Items from a data source:
- Opening Delimiter -

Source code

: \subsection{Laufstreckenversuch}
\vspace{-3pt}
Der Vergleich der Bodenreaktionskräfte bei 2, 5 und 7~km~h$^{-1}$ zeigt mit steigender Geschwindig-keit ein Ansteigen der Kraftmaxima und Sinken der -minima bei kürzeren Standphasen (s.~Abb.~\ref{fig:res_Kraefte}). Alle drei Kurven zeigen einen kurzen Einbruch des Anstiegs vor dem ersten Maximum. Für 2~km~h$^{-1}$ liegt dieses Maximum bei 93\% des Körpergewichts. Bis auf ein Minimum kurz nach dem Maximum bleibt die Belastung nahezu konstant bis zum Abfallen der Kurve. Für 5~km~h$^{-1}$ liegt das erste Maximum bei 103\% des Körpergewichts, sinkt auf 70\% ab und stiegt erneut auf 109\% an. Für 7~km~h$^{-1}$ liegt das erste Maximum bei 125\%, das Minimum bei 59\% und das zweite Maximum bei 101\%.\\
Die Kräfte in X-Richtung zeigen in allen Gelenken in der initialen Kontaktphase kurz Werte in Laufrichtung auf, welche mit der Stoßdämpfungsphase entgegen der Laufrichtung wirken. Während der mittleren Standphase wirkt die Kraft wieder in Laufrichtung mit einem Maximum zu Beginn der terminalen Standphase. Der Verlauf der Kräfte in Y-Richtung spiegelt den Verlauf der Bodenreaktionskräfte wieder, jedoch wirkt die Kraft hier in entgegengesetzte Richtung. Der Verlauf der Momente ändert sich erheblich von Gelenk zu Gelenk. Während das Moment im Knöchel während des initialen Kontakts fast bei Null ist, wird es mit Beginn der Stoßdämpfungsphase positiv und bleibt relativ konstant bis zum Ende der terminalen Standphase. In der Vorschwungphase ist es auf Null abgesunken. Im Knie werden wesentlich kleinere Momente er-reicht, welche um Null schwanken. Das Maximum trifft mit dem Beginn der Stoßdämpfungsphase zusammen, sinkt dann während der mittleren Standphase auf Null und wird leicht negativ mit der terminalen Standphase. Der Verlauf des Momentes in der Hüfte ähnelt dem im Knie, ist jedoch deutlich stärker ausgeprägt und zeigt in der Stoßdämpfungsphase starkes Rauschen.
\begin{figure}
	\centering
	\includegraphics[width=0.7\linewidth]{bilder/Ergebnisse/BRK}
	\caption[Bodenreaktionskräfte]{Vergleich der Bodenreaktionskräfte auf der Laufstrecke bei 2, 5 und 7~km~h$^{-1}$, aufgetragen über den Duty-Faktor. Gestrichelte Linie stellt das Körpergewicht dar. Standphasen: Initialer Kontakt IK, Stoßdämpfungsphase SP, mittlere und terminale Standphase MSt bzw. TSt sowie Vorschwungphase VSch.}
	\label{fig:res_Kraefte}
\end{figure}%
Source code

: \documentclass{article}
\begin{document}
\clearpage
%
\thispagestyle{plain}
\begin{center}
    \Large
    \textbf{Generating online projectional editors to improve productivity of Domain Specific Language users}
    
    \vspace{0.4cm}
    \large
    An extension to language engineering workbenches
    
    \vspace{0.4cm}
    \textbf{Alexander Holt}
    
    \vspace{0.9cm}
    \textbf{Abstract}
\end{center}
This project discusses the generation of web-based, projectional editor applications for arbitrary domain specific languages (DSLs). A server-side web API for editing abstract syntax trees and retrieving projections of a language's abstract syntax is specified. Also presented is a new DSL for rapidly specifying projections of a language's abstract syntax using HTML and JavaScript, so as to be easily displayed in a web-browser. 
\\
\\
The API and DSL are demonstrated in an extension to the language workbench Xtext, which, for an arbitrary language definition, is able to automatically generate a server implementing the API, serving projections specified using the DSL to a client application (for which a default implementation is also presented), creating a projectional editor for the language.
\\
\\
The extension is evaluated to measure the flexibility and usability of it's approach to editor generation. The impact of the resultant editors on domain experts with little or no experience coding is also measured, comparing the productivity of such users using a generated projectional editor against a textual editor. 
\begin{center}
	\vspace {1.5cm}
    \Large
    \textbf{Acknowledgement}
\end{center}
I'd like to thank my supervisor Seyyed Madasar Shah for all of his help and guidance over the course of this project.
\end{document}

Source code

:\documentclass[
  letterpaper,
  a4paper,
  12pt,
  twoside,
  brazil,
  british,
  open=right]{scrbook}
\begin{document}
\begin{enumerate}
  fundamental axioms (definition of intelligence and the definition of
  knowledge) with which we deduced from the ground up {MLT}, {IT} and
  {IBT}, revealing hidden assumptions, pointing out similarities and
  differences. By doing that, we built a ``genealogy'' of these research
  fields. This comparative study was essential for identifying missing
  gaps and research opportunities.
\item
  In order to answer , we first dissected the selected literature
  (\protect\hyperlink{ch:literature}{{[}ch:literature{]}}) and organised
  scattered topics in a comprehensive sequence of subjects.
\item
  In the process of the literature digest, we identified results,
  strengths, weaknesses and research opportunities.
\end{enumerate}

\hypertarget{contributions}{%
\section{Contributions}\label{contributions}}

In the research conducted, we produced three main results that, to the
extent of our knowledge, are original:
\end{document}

- Closing Delimiter -

_Task item_. Every record shown above should be set down again exactly.

_Solution to this exercise_.
Source code

: \subsection{Laufstreckenversuch}
\vspace{-3pt}
Der Vergleich der Bodenreaktionskräfte bei 2, 5 und 7~km~h$^{-1}$ zeigt mit steigender Geschwindig-keit ein Ansteigen der Kraftmaxima und Sinken der -minima bei kürzeren Standphasen (s.~Abb.~\ref{fig:res_Kraefte}). Alle drei Kurven zeigen einen kurzen Einbruch des Anstiegs vor dem ersten Maximum. Für 2~km~h$^{-1}$ liegt dieses Maximum bei 93\% des Körpergewichts. Bis auf ein Minimum kurz nach dem Maximum bleibt die Belastung nahezu konstant bis zum Abfallen der Kurve. Für 5~km~h$^{-1}$ liegt das erste Maximum bei 103\% des Körpergewichts, sinkt auf 70\% ab und stiegt erneut auf 109\% an. Für 7~km~h$^{-1}$ liegt das erste Maximum bei 125\%, das Minimum bei 59\% und das zweite Maximum bei 101\%.\\
Die Kräfte in X-Richtung zeigen in allen Gelenken in der initialen Kontaktphase kurz Werte in Laufrichtung auf, welche mit der Stoßdämpfungsphase entgegen der Laufrichtung wirken. Während der mittleren Standphase wirkt die Kraft wieder in Laufrichtung mit einem Maximum zu Beginn der terminalen Standphase. Der Verlauf der Kräfte in Y-Richtung spiegelt den Verlauf der Bodenreaktionskräfte wieder, jedoch wirkt die Kraft hier in entgegengesetzte Richtung. Der Verlauf der Momente ändert sich erheblich von Gelenk zu Gelenk. Während das Moment im Knöchel während des initialen Kontakts fast bei Null ist, wird es mit Beginn der Stoßdämpfungsphase positiv und bleibt relativ konstant bis zum Ende der terminalen Standphase. In der Vorschwungphase ist es auf Null abgesunken. Im Knie werden wesentlich kleinere Momente er-reicht, welche um Null schwanken. Das Maximum trifft mit dem Beginn der Stoßdämpfungsphase zusammen, sinkt dann während der mittleren Standphase auf Null und wird leicht negativ mit der terminalen Standphase. Der Verlauf des Momentes in der Hüfte ähnelt dem im Knie, ist jedoch deutlich stärker ausgeprägt und zeigt in der Stoßdämpfungsphase starkes Rauschen.
\begin{figure}
	\centering
	\includegraphics[width=0.7\linewidth]{bilder/Ergebnisse/BRK}
	\caption[Bodenreaktionskräfte]{Vergleich der Bodenreaktionskräfte auf der Laufstrecke bei 2, 5 und 7~km~h$^{-1}$, aufgetragen über den Duty-Faktor. Gestrichelte Linie stellt das Körpergewicht dar. Standphasen: Initialer Kontakt IK, Stoßdämpfungsphase SP, mittlere und terminale Standphase MSt bzw. TSt sowie Vorschwungphase VSch.}
	\label{fig:res_Kraefte}
\end{figure}%
Source code

: \documentclass{article}
\begin{document}
\clearpage
%
\thispagestyle{plain}
\begin{center}
    \Large
    \textbf{Generating online projectional editors to improve productivity of Domain Specific Language users}
    
    \vspace{0.4cm}
    \large
    An extension to language engineering workbenches
    
    \vspace{0.4cm}
    \textbf{Alexander Holt}
    
    \vspace{0.9cm}
    \textbf{Abstract}
\end{center}
This project discusses the generation of web-based, projectional editor applications for arbitrary domain specific languages (DSLs). A server-side web API for editing abstract syntax trees and retrieving projections of a language's abstract syntax is specified. Also presented is a new DSL for rapidly specifying projections of a language's abstract syntax using HTML and JavaScript, so as to be easily displayed in a web-browser. 
\\
\\
The API and DSL are demonstrated in an extension to the language workbench Xtext, which, for an arbitrary language definition, is able to automatically generate a server implementing the API, serving projections specified using the DSL to a client application (for which a default implementation is also presented), creating a projectional editor for the language.
\\
\\
The extension is evaluated to measure the flexibility and usability of it's approach to editor generation. The impact of the resultant editors on domain experts with little or no experience coding is also measured, comparing the productivity of such users using a generated projectional editor against a textual editor. 
\begin{center}
	\vspace {1.5cm}
    \Large
    \textbf{Acknowledgement}
\end{center}
I'd like to thank my supervisor Seyyed Madasar Shah for all of his help and guidance over the course of this project.
\end{document}

Source code

:\documentclass[
  letterpaper,
  a4paper,
  12pt,
  twoside,
  brazil,
  british,
  open=right]{scrbook}
\begin{document}
\begin{enumerate}
  fundamental axioms (definition of intelligence and the definition of
  knowledge) with which we deduced from the ground up {MLT}, {IT} and
  {IBT}, revealing hidden assumptions, pointing out similarities and
  differences. By doing that, we built a ``genealogy'' of these research
  fields. This comparative study was essential for identifying missing
  gaps and research opportunities.
\item
  In order to answer , we first dissected the selected literature
  (\protect\hyperlink{ch:literature}{{[}ch:literature{]}}) and organised
  scattered topics in a comprehensive sequence of subjects.
\item
  In the process of the literature digest, we identified results,
  strengths, weaknesses and research opportunities.
\end{enumerate}

\hypertarget{contributions}{%
\section{Contributions}\label{contributions}}

In the research conducted, we produced three main results that, to the
extent of our knowledge, are original:
\end{document}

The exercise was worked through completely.